The ticket yield for this coming Christmas period is currently up 18%.

“Outside the peaks, there is a need to stimulate the market but it is not that unusual,” he said. “It is normal seasonality.”

He would not be drawn on much ticket prices could rise by next summer as it was “too early” but pointed out that half of its fares are still below £50.

Lundgren was speaking as easyJet reported a pre-tax loss of £178 million in the year to September 30, down from more than £1.1 billion year-on-year.

He said the eastern Mediterranean was particularly popular, with demand for Turkey, Greece and its islands, and Egypt.
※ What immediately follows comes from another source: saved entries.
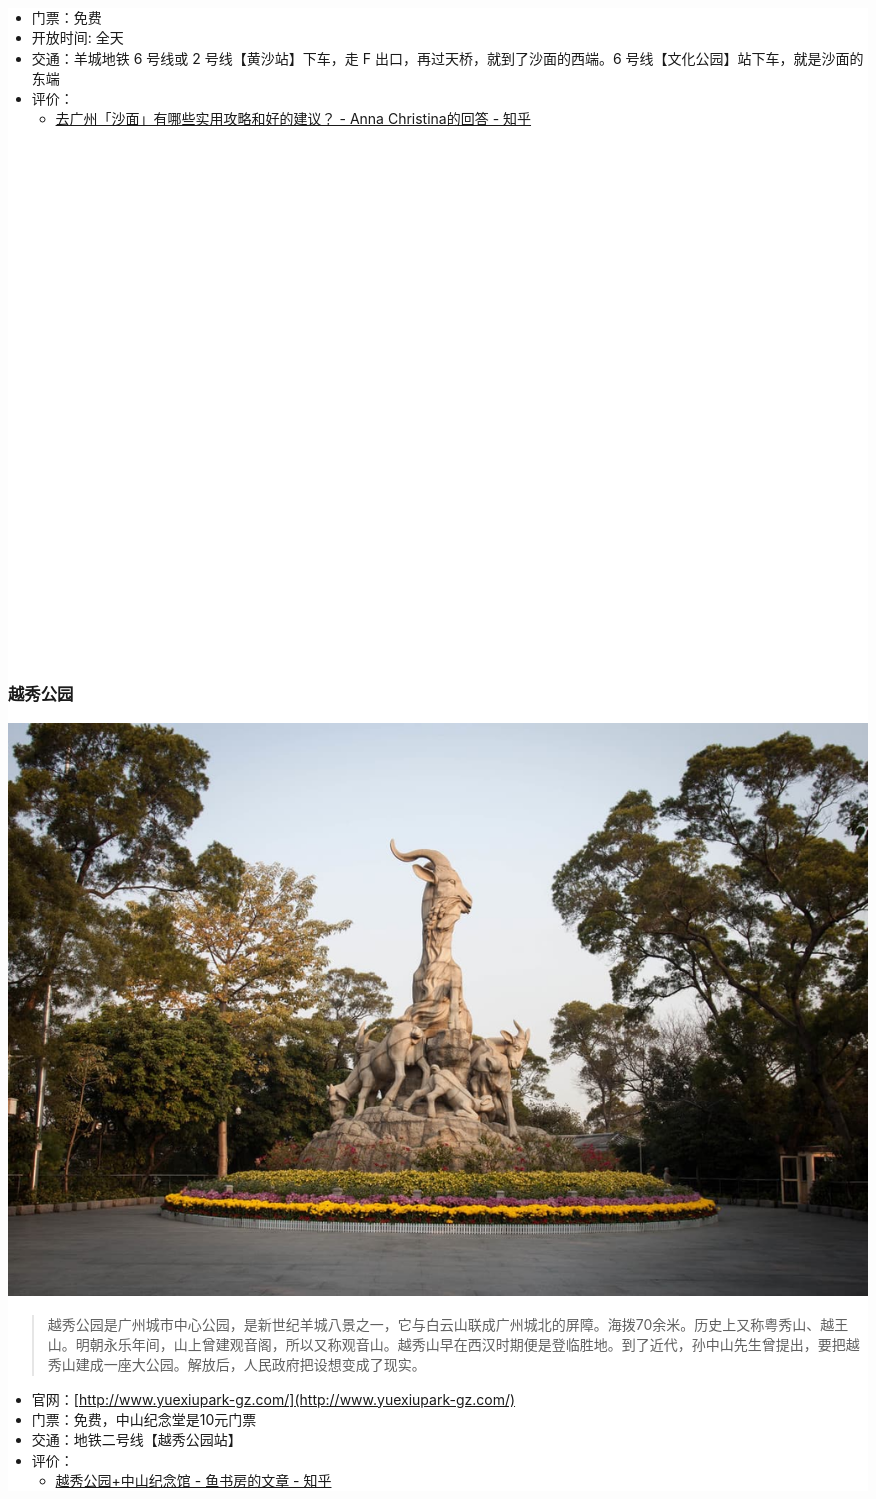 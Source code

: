 * 门票：免费
* 开放时间: 全天
* 交通：羊城地铁 6 号线或 2 号线【黄沙站】下车，走 F 出口，再过天桥，就到了沙面的西端。6 号线【文化公园】站下车，就是沙面的东端
* 评价：
  * [去广州「沙面」有哪些实用攻略和好的建议？ - Anna Christina的回答 - 知乎](https://www.zhihu.com/question/337571679/answer/801341035)

<div style="position: relative; padding: 30% 45%;">
<iframe style="position: absolute; width: 100%; height: 100%; left: 0; top: 0;" src="//player.bilibili.com/player.html?aid=63195472&bvid=BV1b4411D7YJ&cid=109751929&page=1&as_wide=1&high_quality=1&danmaku=1" scrolling="no" border="0" frameborder="no" framespacing="0" allowfullscreen="true"></iframe>
</div>

### 越秀公园

<a data-fancybox="景点" data-src="../images/trip/guangzhou/越秀公园.jpg">
  <img src="../images/trip/guangzhou/越秀公园.jpg" />
</a>

> 越秀公园是广州城市中心公园，是新世纪羊城八景之一，它与白云山联成广州城北的屏障。海拨70余米。历史上又称粤秀山、越王山。明朝永乐年间，山上曾建观音阁，所以又称观音山。越秀山早在西汉时期便是登临胜地。到了近代，孙中山先生曾提出，要把越秀山建成一座大公园。解放后，人民政府把设想变成了现实。

* 官网：[http://www.yuexiupark-gz.com/](http://www.yuexiupark-gz.com/)
* 门票：免费，中山纪念堂是10元门票
* 交通：地铁二号线【越秀公园站】
* 评价：
  * [越秀公园+中山纪念馆 - 鱼书房的文章 - 知乎](https://zhuanlan.zhihu.com/p/39455711)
All-inclusive bookings are also doing well because customers want “certainty”, he added.

He pointed to an easyJet poll of 2,000 UK consumers this month which found that 64% are planning on flying abroad in 2023 – and 75% said a holiday was one of their most important plans for next year.

Two thirds said they are more likely to book with a low-cost carrier (66%), while three quarters of people are more likely to fly short-haul instead long-haul.

“People will gravitate towards value; easyJet has always done well in times of uncertainty,” he said.

“Consumers will protect their holidays but look for value.”

He added the airline would continue grow organically, taking up opportunities when slots become free – such as at Lisbon airport – but it would not rule out acquisitions in the right circumstances.

The airline expects to return to 2019 capacity levels by next summer.